Action item ::
What is needed is an exact copy of the records, with the images left out.

Recorded data
== Segment start ==
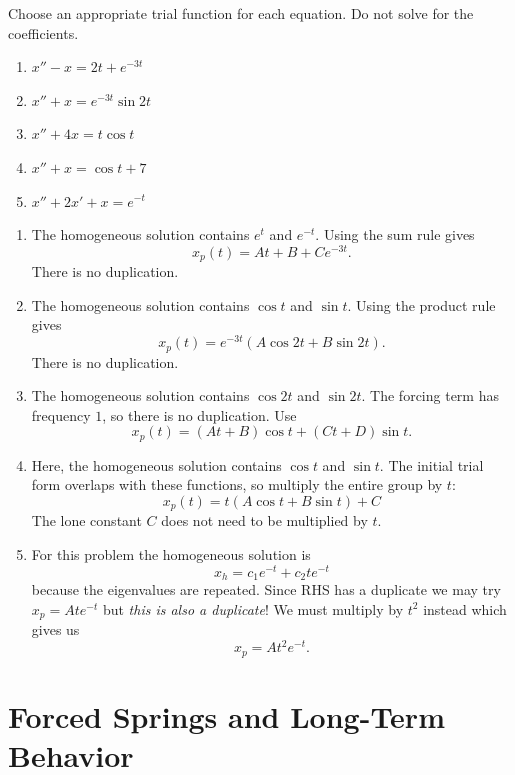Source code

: \documentclass[10pt,letterpaper]{article}
\begin{document}
\begin{example}[3]{
Choose an appropriate trial function for each equation.
Do not solve for the coefficients.
\begin{enumerate}
    \item $x''-x=2t+e^{-3t}$
    \item $x''+x=e^{-3t}\sin 2t$
    \item $x''+4x=t\cos t$
    \item $x''+x=\cos t+7$
    \item $x''+2x'+x=e^{-t}$
\end{enumerate}
}

\begin{enumerate}
    \item The homogeneous solution contains $e^t$ and $e^{-t}$.
    Using the sum rule gives
    \[
    x_p(t)=At+B+Ce^{-3t}.
    \]
    There is no duplication.

    \item The homogeneous solution contains $\cos t$ and
    $\sin t$. Using the product rule gives
    \[
    x_p(t)=e^{-3t}(A\cos 2t+B\sin 2t).
    \]
    There is no duplication.

    \item The homogeneous solution contains $\cos 2t$ and
    $\sin 2t$. The forcing term has frequency $1$, so
    there is no duplication. Use
    \[
    x_p(t)=(At+B)\cos t+(Ct+D)\sin t.
    \]

    \item Here, the homogeneous solution contains $\cos t$
    and $\sin t$. The initial trial form overlaps with
    these functions, so multiply the entire group by $t$:
    \[
    x_p(t)=t(A\cos t+B\sin t) +C
    \]
    The lone constant $C$ does not need to be multiplied by $t$.

    \item For this problem the homogeneous solution is 
    $$
        x_h=c_1e^{-t}+c_2te^{-t}
    $$
    because the eigenvalues are repeated. Since RHS has a duplicate we may try $x_p=Ate^{-t}$ but \textit{this is also a duplicate}! We must multiply by $t^2$ instead which gives us 
    $$
        x_p = At^2e^{-t}.
    $$

\end{enumerate}
\end{example}


\section{Forced Springs and Long-Term Behavior}
\end{document}
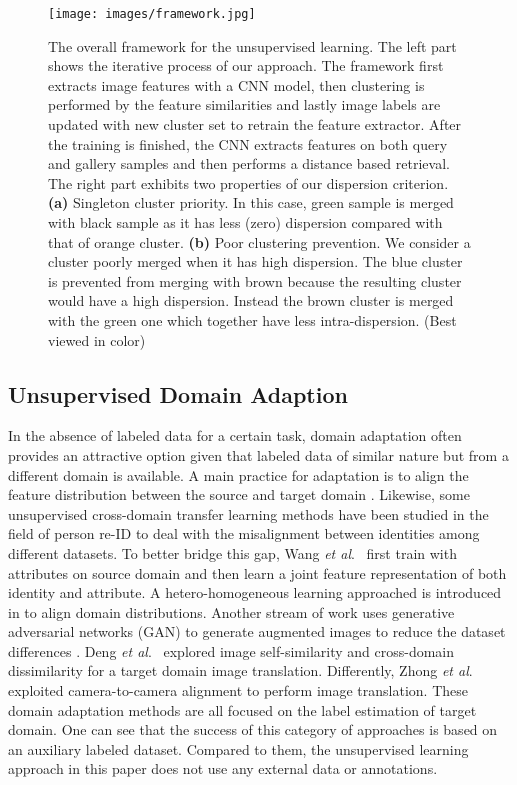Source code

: \documentclass[journal]{IEEEtran}
\newcommand{\etal}{\textit{et al}.}
\begin{document}
\begin{figure*}[htb]
\begin{center}
    \centering
    \texttt{[image: images/framework.jpg]}
    \caption{ The overall framework for the unsupervised learning. The left part shows the iterative process of our approach. The framework first extracts image features with a CNN model, then clustering is performed by the feature similarities and lastly image labels are updated with new cluster set to retrain the feature extractor. After the training is finished, the CNN extracts features on both query and gallery samples and then performs a distance based retrieval. The right part exhibits two properties of our dispersion criterion. \textbf{(a)} Singleton cluster priority. In this case, green sample is merged with black sample as it has less (zero) dispersion compared with that of orange cluster. \textbf{(b)} Poor clustering prevention. We consider a cluster poorly merged when it has high dispersion. The blue cluster is prevented from merging with brown because the resulting cluster would have a high dispersion. Instead the brown cluster is merged with the green one which together have less intra-dispersion. (Best viewed in color)}
    \label{fig:framwork}
    \end{center}
\end{figure*} \subsection{Unsupervised Domain Adaption}
In the absence of labeled data for a certain task, domain adaptation often provides an attractive option given that labeled data of similar nature but from a different domain is available. A main practice for adaptation is to align the feature distribution between the source and target domain \cite{tzeng2015simultaneous,long2015learning,sun2016deep,ganin2015unsupervised,sun2016return}. Likewise, some unsupervised cross-domain transfer learning methods \cite{peng2016unsupervised,zhong2019camstyle} have been studied in the field of person re-ID to deal with the misalignment between identities among different datasets. To better bridge this gap, Wang \etal\ \cite{wang2018transferable} first train with attributes on source domain and then learn a joint feature representation of both identity and attribute. A hetero-homogeneous learning approached is introduced in \cite{zhong2018generalizing} to align domain distributions. Another stream of work uses generative adversarial networks (GAN) to generate augmented images to reduce the dataset differences \cite{zhong2019camstyle,deng2018image}. Deng \etal\ \cite{deng2018image} explored image self-similarity and cross-domain dissimilarity for a target domain image translation. Differently, Zhong \etal\ \cite{zhong2019camstyle} exploited camera-to-camera alignment to perform image translation. These domain adaptation methods are all focused on the label estimation of target domain. One can see that the success of this category of approaches is based on an auxiliary labeled dataset. Compared to them, the unsupervised learning approach in this paper does not use any external data or annotations.
\end{document}
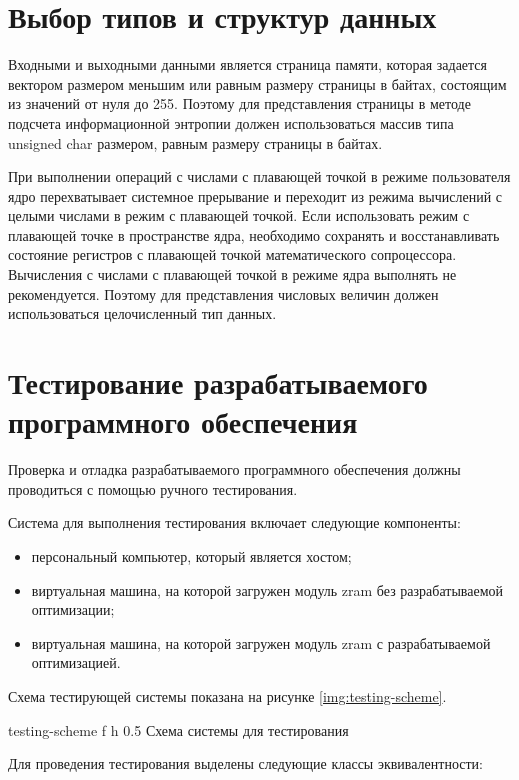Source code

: \section{Выбор типов и структур данных}

Входными и выходными данными является страница памяти, которая задается вектором размером меньшим или равным размеру страницы в байтах, состоящим из значений от нуля до 255. Поэтому для представления страницы в методе подсчета информационной энтропии должен использоваться массив типа unsigned char размером, равным размеру страницы в байтах.

При выполнении операций с числами с плавающей точкой в режиме пользователя ядро перехватывает системное прерывание и переходит из режима вычислений с целыми числами в режим с плавающей точкой. Если использовать режим с плавающей точке в пространстве ядра, необходимо сохранять и восстанавливать состояние регистров с плавающей точкой математического сопроцессора. Вычисления с числами с плавающей точкой в режиме ядра выполнять не рекомендуется. Поэтому для представления числовых величин должен использоваться целочисленный тип данных. 

\section{Тестирование разрабатываемого программного обеспечения}

Проверка и отладка разрабатываемого программного обеспечения должны проводиться с помощью ручного тестирования.

Система для выполнения тестирования включает следующие компоненты:

\begin{itemize}
	\item персональный компьютер, который является хостом;
	\item виртуальная машина, на которой загружен модуль zram без разрабатываемой оптимизации;
	\item виртуальная машина, на которой загружен модуль zram с разрабатываемой оптимизацией.
\end{itemize}

Схема тестирующей системы показана на рисунке \ref{img:testing-scheme}.

    {testing-scheme}
    {f}
    {h}
    {0.5\textwidth}
    {Схема системы для тестирования}

Для проведения тестирования выделены следующие классы эквивалентности:

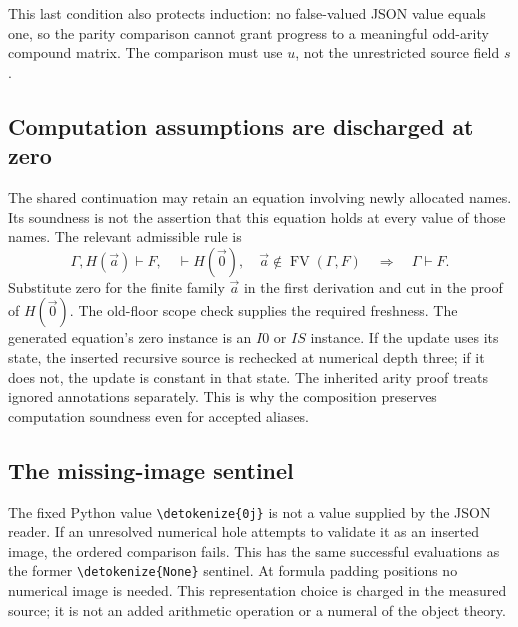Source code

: \documentclass[11pt,letterpaper]{article}
\theoremstyle{definition}\newtheorem{definition}[theorem]{Definition}
\theoremstyle{remark}\newtheorem{remark}[theorem]{Remark}
\newcommand{\FV}{\operatorname{FV}}
\newcommand{\file}[1]{\expandafter\nolinkurl\expandafter{\detokenize{#1}}}
\begin{document}
This last condition also protects induction: no false-valued JSON value
equals one, so the parity comparison cannot grant progress to a meaningful
odd-arity compound matrix. The comparison must use $u$, not the unrestricted
source field $s$.

\subsection{Computation assumptions are discharged at zero}

The shared continuation may retain an equation involving newly allocated
names. Its soundness is not the assertion that this equation holds at every
value of those names. The relevant admissible rule is
\[
 \Gamma,H(\vec a)\vdash F,\quad \vdash H(\vec0),\quad
 \vec a\notin\FV(\Gamma,F)
 \quad\Longrightarrow\quad \Gamma\vdash F.
\]
Substitute zero for the finite family $\vec a$ in the first derivation and
cut in the proof of $H(\vec0)$. The old-floor scope check supplies the required
freshness. The generated equation's zero instance is an $I0$ or $IS$ instance.
If the update uses its state, the inserted recursive source is rechecked at
numerical depth three; if it does not, the update is constant in that state.
The inherited arity proof treats ignored annotations separately. This is why
the composition preserves computation soundness even for accepted aliases.

\subsection{The missing-image sentinel}

The fixed Python value \file{0j} is not a value supplied by the JSON reader.
If an unresolved numerical hole attempts to validate it as an inserted image,
the ordered comparison fails. This has the same successful evaluations as
the former \file{None} sentinel. At formula padding positions no numerical
image is needed. This representation choice is charged in the measured source;
it is not an added arithmetic operation or a numeral of the object theory.
\end{document}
== Segment end ==
Exercise result ::
Source code

: \documentclass[10pt,letterpaper]{article}
\begin{document}
\begin{example}[3]{
Choose an appropriate trial function for each equation.
Do not solve for the coefficients.
\begin{enumerate}
    \item $x''-x=2t+e^{-3t}$
    \item $x''+x=e^{-3t}\sin 2t$
    \item $x''+4x=t\cos t$
    \item $x''+x=\cos t+7$
    \item $x''+2x'+x=e^{-t}$
\end{enumerate}
}

\begin{enumerate}
    \item The homogeneous solution contains $e^t$ and $e^{-t}$.
    Using the sum rule gives
    \[
    x_p(t)=At+B+Ce^{-3t}.
    \]
    There is no duplication.

    \item The homogeneous solution contains $\cos t$ and
    $\sin t$. Using the product rule gives
    \[
    x_p(t)=e^{-3t}(A\cos 2t+B\sin 2t).
    \]
    There is no duplication.

    \item The homogeneous solution contains $\cos 2t$ and
    $\sin 2t$. The forcing term has frequency $1$, so
    there is no duplication. Use
    \[
    x_p(t)=(At+B)\cos t+(Ct+D)\sin t.
    \]

    \item Here, the homogeneous solution contains $\cos t$
    and $\sin t$. The initial trial form overlaps with
    these functions, so multiply the entire group by $t$:
    \[
    x_p(t)=t(A\cos t+B\sin t) +C
    \]
    The lone constant $C$ does not need to be multiplied by $t$.

    \item For this problem the homogeneous solution is 
    $$
        x_h=c_1e^{-t}+c_2te^{-t}
    $$
    because the eigenvalues are repeated. Since RHS has a duplicate we may try $x_p=Ate^{-t}$ but \textit{this is also a duplicate}! We must multiply by $t^2$ instead which gives us 
    $$
        x_p = At^2e^{-t}.
    $$

\end{enumerate}
\end{example}


\section{Forced Springs and Long-Term Behavior}
\end{document}
Source code

: \documentclass[journal]{IEEEtran}
\newcommand{\etal}{\textit{et al}.}
\begin{document}
\begin{figure*}[htb]
\begin{center}
    \centering
    \texttt{[image: images/framework.jpg]}
    \caption{ The overall framework for the unsupervised learning. The left part shows the iterative process of our approach. The framework first extracts image features with a CNN model, then clustering is performed by the feature similarities and lastly image labels are updated with new cluster set to retrain the feature extractor. After the training is finished, the CNN extracts features on both query and gallery samples and then performs a distance based retrieval. The right part exhibits two properties of our dispersion criterion. \textbf{(a)} Singleton cluster priority. In this case, green sample is merged with black sample as it has less (zero) dispersion compared with that of orange cluster. \textbf{(b)} Poor clustering prevention. We consider a cluster poorly merged when it has high dispersion. The blue cluster is prevented from merging with brown because the resulting cluster would have a high dispersion. Instead the brown cluster is merged with the green one which together have less intra-dispersion. (Best viewed in color)}
    \label{fig:framwork}
    \end{center}
\end{figure*} \subsection{Unsupervised Domain Adaption}
In the absence of labeled data for a certain task, domain adaptation often provides an attractive option given that labeled data of similar nature but from a different domain is available. A main practice for adaptation is to align the feature distribution between the source and target domain \cite{tzeng2015simultaneous,long2015learning,sun2016deep,ganin2015unsupervised,sun2016return}. Likewise, some unsupervised cross-domain transfer learning methods \cite{peng2016unsupervised,zhong2019camstyle} have been studied in the field of person re-ID to deal with the misalignment between identities among different datasets. To better bridge this gap, Wang \etal\ \cite{wang2018transferable} first train with attributes on source domain and then learn a joint feature representation of both identity and attribute. A hetero-homogeneous learning approached is introduced in \cite{zhong2018generalizing} to align domain distributions. Another stream of work uses generative adversarial networks (GAN) to generate augmented images to reduce the dataset differences \cite{zhong2019camstyle,deng2018image}. Deng \etal\ \cite{deng2018image} explored image self-similarity and cross-domain dissimilarity for a target domain image translation. Differently, Zhong \etal\ \cite{zhong2019camstyle} exploited camera-to-camera alignment to perform image translation. These domain adaptation methods are all focused on the label estimation of target domain. One can see that the success of this category of approaches is based on an auxiliary labeled dataset. Compared to them, the unsupervised learning approach in this paper does not use any external data or annotations.
\end{document}
Source code

: \section{Выбор типов и структур данных}

Входными и выходными данными является страница памяти, которая задается вектором размером меньшим или равным размеру страницы в байтах, состоящим из значений от нуля до 255. Поэтому для представления страницы в методе подсчета информационной энтропии должен использоваться массив типа unsigned char размером, равным размеру страницы в байтах.

При выполнении операций с числами с плавающей точкой в режиме пользователя ядро перехватывает системное прерывание и переходит из режима вычислений с целыми числами в режим с плавающей точкой. Если использовать режим с плавающей точке в пространстве ядра, необходимо сохранять и восстанавливать состояние регистров с плавающей точкой математического сопроцессора. Вычисления с числами с плавающей точкой в режиме ядра выполнять не рекомендуется. Поэтому для представления числовых величин должен использоваться целочисленный тип данных. 

\section{Тестирование разрабатываемого программного обеспечения}

Проверка и отладка разрабатываемого программного обеспечения должны проводиться с помощью ручного тестирования.

Система для выполнения тестирования включает следующие компоненты:

\begin{itemize}
	\item персональный компьютер, который является хостом;
	\item виртуальная машина, на которой загружен модуль zram без разрабатываемой оптимизации;
	\item виртуальная машина, на которой загружен модуль zram с разрабатываемой оптимизацией.
\end{itemize}

Схема тестирующей системы показана на рисунке \ref{img:testing-scheme}.

    {testing-scheme}
    {f}
    {h}
    {0.5\textwidth}
    {Схема системы для тестирования}

Для проведения тестирования выделены следующие классы эквивалентности:

Source code

: \documentclass[11pt,letterpaper]{article}
\theoremstyle{definition}\newtheorem{definition}[theorem]{Definition}
\theoremstyle{remark}\newtheorem{remark}[theorem]{Remark}
\newcommand{\FV}{\operatorname{FV}}
\newcommand{\file}[1]{\expandafter\nolinkurl\expandafter{\detokenize{#1}}}
\begin{document}
This last condition also protects induction: no false-valued JSON value
equals one, so the parity comparison cannot grant progress to a meaningful
odd-arity compound matrix. The comparison must use $u$, not the unrestricted
source field $s$.

\subsection{Computation assumptions are discharged at zero}

The shared continuation may retain an equation involving newly allocated
names. Its soundness is not the assertion that this equation holds at every
value of those names. The relevant admissible rule is
\[
 \Gamma,H(\vec a)\vdash F,\quad \vdash H(\vec0),\quad
 \vec a\notin\FV(\Gamma,F)
 \quad\Longrightarrow\quad \Gamma\vdash F.
\]
Substitute zero for the finite family $\vec a$ in the first derivation and
cut in the proof of $H(\vec0)$. The old-floor scope check supplies the required
freshness. The generated equation's zero instance is an $I0$ or $IS$ instance.
If the update uses its state, the inserted recursive source is rechecked at
numerical depth three; if it does not, the update is constant in that state.
The inherited arity proof treats ignored annotations separately. This is why
the composition preserves computation soundness even for accepted aliases.

\subsection{The missing-image sentinel}

The fixed Python value \file{0j} is not a value supplied by the JSON reader.
If an unresolved numerical hole attempts to validate it as an inserted image,
the ordered comparison fails. This has the same successful evaluations as
the former \file{None} sentinel. At formula padding positions no numerical
image is needed. This representation choice is charged in the measured source;
it is not an added arithmetic operation or a numeral of the object theory.
\end{document}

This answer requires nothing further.